Growing up I wasn’t educated on how to be Filipino or what it meant to be Filipino. All I knew was that my mom was Filipino so that meant I was too.
I grew up in the Upper East Side of New York City. My neighborhood was primarily Caucasian and most of my friends were too. I didn’t have that many Filipino friends and family gatherings were not too crazy. I could name a ton of famous American artists on TV and movies but during my childhood I could barely name any known Filipinos in the media. My mom never saw the need to educate me on the language until one day when I became curious of the conversations she would have with family in the Philippines. I began to listen to the conversations my mom had with friends and family and started to put the words together and figuring out the meanings. I regret not learning how to speak Tagalog or Ilocano but I am grateful at least to be able to understand the language.
I referred to the title of “Yesterday’s Filipinos” representing the generation of my mom and titas, the generation before us. I call us the generation of today, that has the chance to educate ourselves and the youth below us to learn more about the Filipino culture. My mom was always disappointed that I didn't follow the values she was taught as a child in the Philippines. She believed that I was too “Americanized” and that I couldn't be taught to say nay, tay, tito, tita or learn how to “mano po”. But I told her it wasn’t that I didn’t want to learn it was because I felt awkward doing it because I didn't see other kids doing that around me.
So back to the question, what makes me a Filipino? The answer to this question began when I was 10 years old and I took my first trip to the Philippines.
“Sino ka?” “Where is your family from?” “Wait, you have my last name! Are we related?”
When I was 10 years old my mom took me to the Philippines to meet our family and to show me the place she was raised. Since I was only 10 years old I was overwhelmed being welcomed by a huge group of Filipinos at the airport. My mom began to introduce me to all the family members and I attempted to mano all the relatives. During my stay at the Philippines I was able to understand the conversations around me but then had to answer back in English. I reflected on how today’s generation views the Philippines and how yesterday’s generation viewed it. During my stay I was excited for the food and the places to visit, but my mom was looking forward to seeing her relatives and visiting her childhood home again. I then realized that what makes us Filipino isn’t one definition but an ongoing process through the experiences we live through. After this trip I began to watch TFC (Filipino TV), read magazines in Tagalong, and connecting more to my relatives in the Philippines. I was at first ashamed that I didn't appreciate our culture more and that the only things I knew about the Philippines was the food, the beaches and big names in the media such as Manny Pacquiao. The trip to the Philippines was just the beginning of my journey to recognizing my identity as Filipino.
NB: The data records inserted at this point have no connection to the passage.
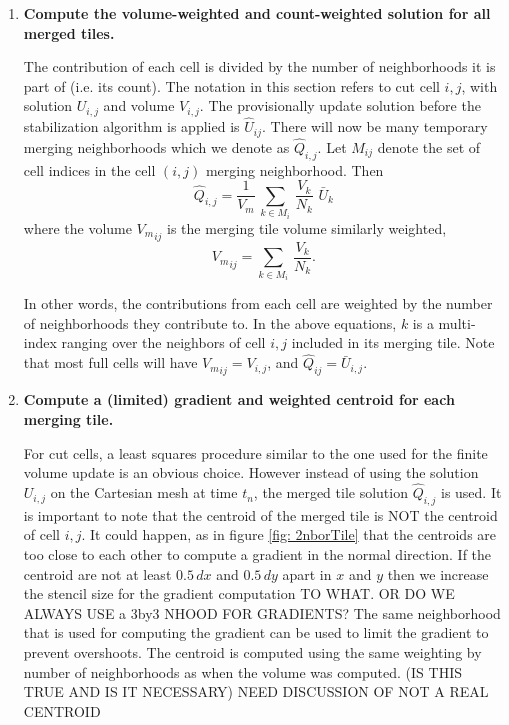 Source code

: \begin{enumerate}
\item
{\bf Compute the volume-weighted and count-weighted solution for all
merged tiles.}   

\vspace*{.1in}
The contribution of each cell is divided by the number of neighborhoods 
it is part of (i.e. its count). The notation in this section refers
to cut cell $i,j$, with solution $U_{i,j}$ and volume
$V_{i,j}$. 
The provisionally update solution before the
stabilization algorithm is applied is $\hat{U}_{ij}$.
There will now be many temporary merging neighborhoods which 
we denote as $\widehat{Q}_{i,j}$. 
Let $M_{ij}$ denote the set of cell indices in the cell $(i,j)$ merging
neighborhood.  Then
\begin{equation}
\label{tiledef}
\widehat{Q}_{i,j} =  \frac{1}{V_m} \, \sum_{k \in M_i} \,  
\frac{V_k}{N_k}  \,\,  \bar{U}_k
\end{equation}
where the volume ${V_m}_{ij}$ is the merging tile volume similarly weighted,
\begin{equation}
\label{voldef}
{V_m}_{ij}  =  \sum_{k \in M_i } \,  \frac{V_k}{N_k}  .
\end{equation}

In other words, the contributions from each cell are weighted by the
number of neighborhoods they contribute to.
In the above equations, $k$ is  a multi-index ranging over the neighbors 
of cell $i,j$ included in its merging tile.
Note that most full cells will have ${V_m}_{ij} = V_{i,j}$, 
and $\widehat{Q}_{ij}  = \bar{U}_{i,j}$.





\item
{\bf Compute a (limited) gradient and weighted centroid for each merging
tile.}

\vspace*{.1in}
For cut cells, a least squares procedure  similar to the one used for
the finite volume update is an obvious choice. However instead of using the
solution $U_{i,j}$ on the Cartesian mesh at time $t_n$,
the merged tile solution  $\widehat{Q}_{i,j}$ is used. It is important
to note that the centroid of the merged tile is NOT the 
centroid of cell ${i,j}$. It could happen, as in figure \ref{fig:
2nborTile} that the centroids are too close to each other to compute a
gradient in the normal direction. If the centroid are not at least
$0.5\,dx$  and $0.5\,dy$ apart in $x$ and $y$ then we increase the
stencil size for the gradient computation TO WHAT. OR DO WE ALWAYS USE a
3by3 NHOOD FOR GRADIENTS?
The same neighborhood that is used for computing the gradient can be
used to limit the gradient to prevent overshoots.
The centroid is computed using the same weighting by number of
neighborhoods as when the volume was computed. (IS THIS TRUE AND IS IT
NECESSARY) NEED DISCUSSION OF NOT A REAL CENTROID


\end{enumerate}
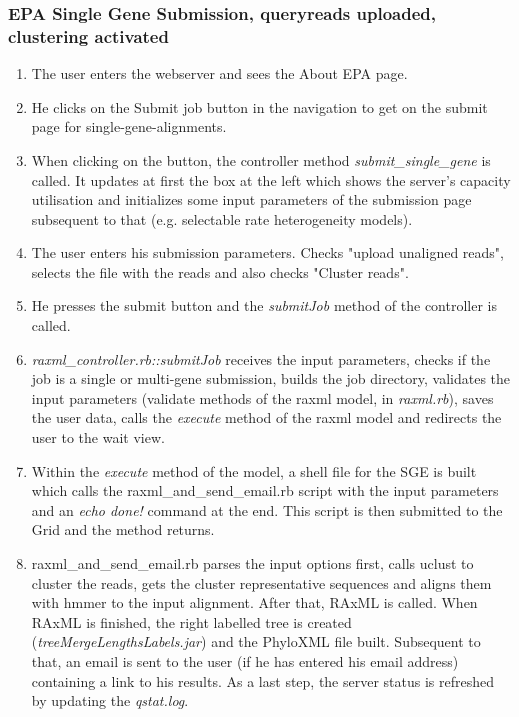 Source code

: \documentclass{scrartcl}
\begin{document}
			\subsubsection{EPA Single Gene Submission, queryreads uploaded, clustering activated}
				\begin{enumerate}
					\item The user enters the webserver and sees the About EPA page.
					\item He clicks on the Submit job button in the navigation to get on the submit page for single-gene-alignments.
					\item When clicking on the button, the controller method \textit{submit\_single\_gene} is called. It updates at first the box at the left which shows the server's capacity utilisation and initializes some input parameters of the submission page subsequent to that (e.g. selectable rate heterogeneity models).
					\item The user enters his submission parameters. Checks "upload unaligned reads", selects the file with the reads and also checks "Cluster reads".
					\item He presses the submit button and the \textit{submitJob} method of the controller is called.
					\item \textit{raxml\_controller.rb::submitJob} receives the input parameters, checks if the job is a single or multi-gene submission, builds the job directory, validates the input parameters (validate methods of the raxml model, in \textit{raxml.rb}), saves the user data, calls the \textit{execute} method of the raxml model and redirects the user to the wait view.
					\item Within the \textit{execute} method of the model, a shell file for the SGE is built which calls the raxml\_and\_send\_email.rb script with the input parameters and an \textit{echo done!} command at the end. This script is then submitted to the Grid and the method returns.
					\item raxml\_and\_send\_email.rb parses the input options first, calls uclust to cluster the reads, gets the cluster representative sequences and aligns them with hmmer to the input alignment. After that, RAxML is called. When RAxML is finished, the right labelled tree is created (\textit{treeMergeLengthsLabels.jar}) and the PhyloXML file built. Subsequent to that, an email is sent to the user (if he has entered his email address) containing a link to his results. As a last step, the server status is refreshed by updating the \textit{qstat.log}.

\end{enumerate}
\end{document}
Yesterday and today’s Filipino’s have more in common than I thought. Some values and morals may have changed throughout the generations but it doesn’t make either less of a Filipino. Both generations put family first and are proud of where they’re from in the Philippines. Being Filipino is learning to appreciate and respect our culture and traditions. I learned that it's the little gestures such as calling mom, nay, then aunts, tita, that makes the culture special. I love the way Filipinos are welcoming and supportive of their family members. The best part is if you have just one drop of Filipino blood you are automatically family. In terms of being able to speak the language, I think it is important to educate kids at a young age about the language but not to force it upon them. I regret not learning at a young age since I would’ve appreciated the culture more.
So, the answer to the question what makes me Filipino is that I don’t have a final answer because everyday I am learning more about myself and the culture. Looking forward when someone asks are you really Filipino, I’ll answer them saying yeah of course I am and you are? But the one answer I can give you is that I AM FILIPINO AMERICAN.